Learning in 2010

(published January, 2010: Chief Learning Officer Magazine)

As we head into 2010, many, if not most, in the learning and development community are anticipating at least some level of change. Here, I present a list of predictions for the world of learning in 2010 — a combination of actual trends that we are tracking at The Masie Center as well as some early data points that could affect learning’s impact.

Compliance weariness, push back and alternatives: For the past three years, we have tracked the growth of compliance-driven learning. In many organizations, almost 70 percent of all e-learning offered is for compliance rather than performance and development purposes. We are beginning to track a push back from large organizations, especially when they consider the total wage and motivational cost of so much compliance-driven e-learning. Organizations are starting to resist and consider alternatives, including sampling worker compliance, continuous micro-testing to surface compliance vulnerabilities, and better integration of compliance elements in performance-enhancing activities. Watch for a large number to surface with regard to the total cost of organizational compliance training in 2010.
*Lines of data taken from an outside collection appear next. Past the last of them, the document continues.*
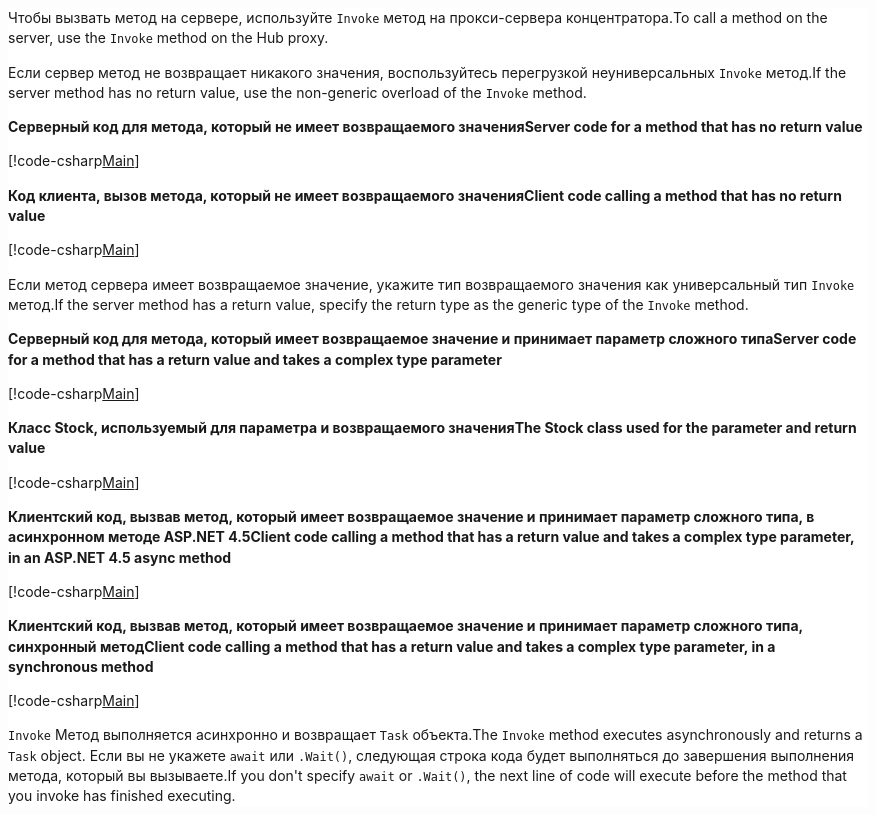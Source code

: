 <span data-ttu-id="2977d-239">Чтобы вызвать метод на сервере, используйте `Invoke` метод на прокси-сервера концентратора.</span><span class="sxs-lookup"><span data-stu-id="2977d-239">To call a method on the server, use the `Invoke` method on the Hub proxy.</span></span>

<span data-ttu-id="2977d-240">Если сервер метод не возвращает никакого значения, воспользуйтесь перегрузкой неуниверсальных `Invoke` метод.</span><span class="sxs-lookup"><span data-stu-id="2977d-240">If the server method has no return value, use the non-generic overload of the `Invoke` method.</span></span>

<span data-ttu-id="2977d-241">**Серверный код для метода, который не имеет возвращаемого значения**</span><span class="sxs-lookup"><span data-stu-id="2977d-241">**Server code for a method that has no return value**</span></span>

[!code-csharp[Main](signalr-1x-hubs-api-guide-net-client/samples/sample24.cs?highlight=3)]

<span data-ttu-id="2977d-242">**Код клиента, вызов метода, который не имеет возвращаемого значения**</span><span class="sxs-lookup"><span data-stu-id="2977d-242">**Client code calling a method that has no return value**</span></span>

[!code-csharp[Main](signalr-1x-hubs-api-guide-net-client/samples/sample25.cs?highlight=1)]

<span data-ttu-id="2977d-243">Если метод сервера имеет возвращаемое значение, укажите тип возвращаемого значения как универсальный тип `Invoke` метод.</span><span class="sxs-lookup"><span data-stu-id="2977d-243">If the server method has a return value, specify the return type as the generic type of the `Invoke` method.</span></span>

<span data-ttu-id="2977d-244">**Серверный код для метода, который имеет возвращаемое значение и принимает параметр сложного типа**</span><span class="sxs-lookup"><span data-stu-id="2977d-244">**Server code for a method that has a return value and takes a complex type parameter**</span></span>

[!code-csharp[Main](signalr-1x-hubs-api-guide-net-client/samples/sample26.cs?highlight=1)]

<span data-ttu-id="2977d-245">**Класс Stock, используемый для параметра и возвращаемого значения**</span><span class="sxs-lookup"><span data-stu-id="2977d-245">**The Stock class used for the parameter and return value**</span></span>

[!code-csharp[Main](signalr-1x-hubs-api-guide-net-client/samples/sample27.cs)]

<span data-ttu-id="2977d-246">**Клиентский код, вызвав метод, который имеет возвращаемое значение и принимает параметр сложного типа, в асинхронном методе ASP.NET 4.5**</span><span class="sxs-lookup"><span data-stu-id="2977d-246">**Client code calling a method that has a return value and takes a complex type parameter, in an ASP.NET 4.5 async method**</span></span>

[!code-csharp[Main](signalr-1x-hubs-api-guide-net-client/samples/sample28.cs?highlight=1-2)]

<span data-ttu-id="2977d-247">**Клиентский код, вызвав метод, который имеет возвращаемое значение и принимает параметр сложного типа, синхронный метод**</span><span class="sxs-lookup"><span data-stu-id="2977d-247">**Client code calling a method that has a return value and takes a complex type parameter, in a synchronous method**</span></span>

[!code-csharp[Main](signalr-1x-hubs-api-guide-net-client/samples/sample29.cs?highlight=1-2)]

<span data-ttu-id="2977d-248">`Invoke` Метод выполняется асинхронно и возвращает `Task` объекта.</span><span class="sxs-lookup"><span data-stu-id="2977d-248">The `Invoke` method executes asynchronously and returns a `Task` object.</span></span> <span data-ttu-id="2977d-249">Если вы не укажете `await` или `.Wait()`, следующая строка кода будет выполняться до завершения выполнения метода, который вы вызываете.</span><span class="sxs-lookup"><span data-stu-id="2977d-249">If you don't specify `await` or `.Wait()`, the next line of code will execute before the method that you invoke has finished executing.</span></span>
Designable and actionable social networks: Right now, most social networks — either at work or in our personal lives — are places to visit, interact or just gawk. But most social networks do not allow instructional designers to design an actionable request. For example, if I am building a management development program, could I configure the social network to require that each learner have an in-depth conversation with a peer in the organization who meets key criteria? Could I design a collaborative project that would leverage an internal social platform, like SharePoint, and structure the action in a visual format?

Video annotation and editing made simple: As we grow the use of YouTube-like video, demand for simple editing and, more importantly, annotation of video will rise. So, if I take a video of how to load paper into the copy machine, how could I easily add a comment and even a big white arrow pointing to the button that needs to be pushed? Most workers are not going to learn in-depth or complicated video editing programs; therefore, you will see at least two Web-based, online video editing sites become popular in 2010. They will have a range of templates and even allow for multiple annotations in different languages. Also, watch for a beta version of a video-to-text auto transcription capacity pop up in one of these services.
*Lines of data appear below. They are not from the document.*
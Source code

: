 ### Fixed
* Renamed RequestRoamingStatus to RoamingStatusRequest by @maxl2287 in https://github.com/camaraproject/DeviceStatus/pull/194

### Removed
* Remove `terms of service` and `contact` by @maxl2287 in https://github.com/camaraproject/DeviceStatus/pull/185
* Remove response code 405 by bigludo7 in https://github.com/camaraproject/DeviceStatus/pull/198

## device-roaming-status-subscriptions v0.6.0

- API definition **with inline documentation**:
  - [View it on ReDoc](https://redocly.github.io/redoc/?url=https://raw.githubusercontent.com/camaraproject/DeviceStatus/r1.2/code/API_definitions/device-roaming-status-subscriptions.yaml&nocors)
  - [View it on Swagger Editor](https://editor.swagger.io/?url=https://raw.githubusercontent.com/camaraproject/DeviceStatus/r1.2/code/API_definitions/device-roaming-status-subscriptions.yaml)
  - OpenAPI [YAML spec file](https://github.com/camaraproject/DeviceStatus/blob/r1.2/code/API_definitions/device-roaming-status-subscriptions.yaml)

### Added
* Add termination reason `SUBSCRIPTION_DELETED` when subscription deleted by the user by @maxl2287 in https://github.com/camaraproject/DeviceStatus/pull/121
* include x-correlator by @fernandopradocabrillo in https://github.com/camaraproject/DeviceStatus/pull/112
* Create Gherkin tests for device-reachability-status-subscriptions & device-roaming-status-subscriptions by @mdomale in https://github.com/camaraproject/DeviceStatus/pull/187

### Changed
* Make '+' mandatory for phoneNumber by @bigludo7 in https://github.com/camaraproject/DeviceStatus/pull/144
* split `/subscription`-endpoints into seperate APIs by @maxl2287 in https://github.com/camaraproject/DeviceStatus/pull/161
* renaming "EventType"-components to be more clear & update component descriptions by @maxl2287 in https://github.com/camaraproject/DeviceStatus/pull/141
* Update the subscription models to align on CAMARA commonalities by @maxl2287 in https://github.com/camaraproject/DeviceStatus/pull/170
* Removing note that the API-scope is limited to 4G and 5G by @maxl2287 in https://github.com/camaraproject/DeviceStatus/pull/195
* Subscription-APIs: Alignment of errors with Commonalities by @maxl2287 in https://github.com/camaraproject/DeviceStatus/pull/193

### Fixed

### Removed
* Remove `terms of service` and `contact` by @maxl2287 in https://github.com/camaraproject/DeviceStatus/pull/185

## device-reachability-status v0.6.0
Skype, Google and Microsoft video come to work: Currently, millions of people are using platforms like Skype to chat with their friends, family or colleagues around the world. Still, simple desktop video has not really taken hold in the workplace. IT groups don’t want to see it waste bandwidth, and legal groups wonder if they need to store video chats for future lawsuits. But just as the use of color monitors and speakers started at home and then invaded the office, watch for the rise of desktop videoconferencing using tools like Skype, Google or Microsoft in the enterprise.

Project-based learning grows: Watch for organizations to increase their use of structured projects for learning. Instead of registering for an instructor-led class to hear a lecture or take an e-learning module, project-based learning models assign “stretch” projects to workers for the purpose of learning. They may be asked to do such projects independently or in small groups. Learning resources are suggested, and the learner or group has access to subject-matter experts for assistance, perspective and feedback, but the focus is on doing the project. Projects can be real work or simulated tasks, both of which give learners the ability to immerse in work as they learn.

New, thinner, cloud-based learning systems: We are seeing early signals about new learning systems — LMS and LCMS — that may be headed to the market or to the open source world in late 2010. These systems are slim in size, located in the computing cloud and more focused on learners who engage in social, mobile and contextual learning. One of the ventures is based in Asia and the other is coming out of a higher education project. Interestingly, both see themselves as systems that could be deployed by small workgroups, individuals or enterprises. I give them about a 40 to 60 percent chance of making it to market.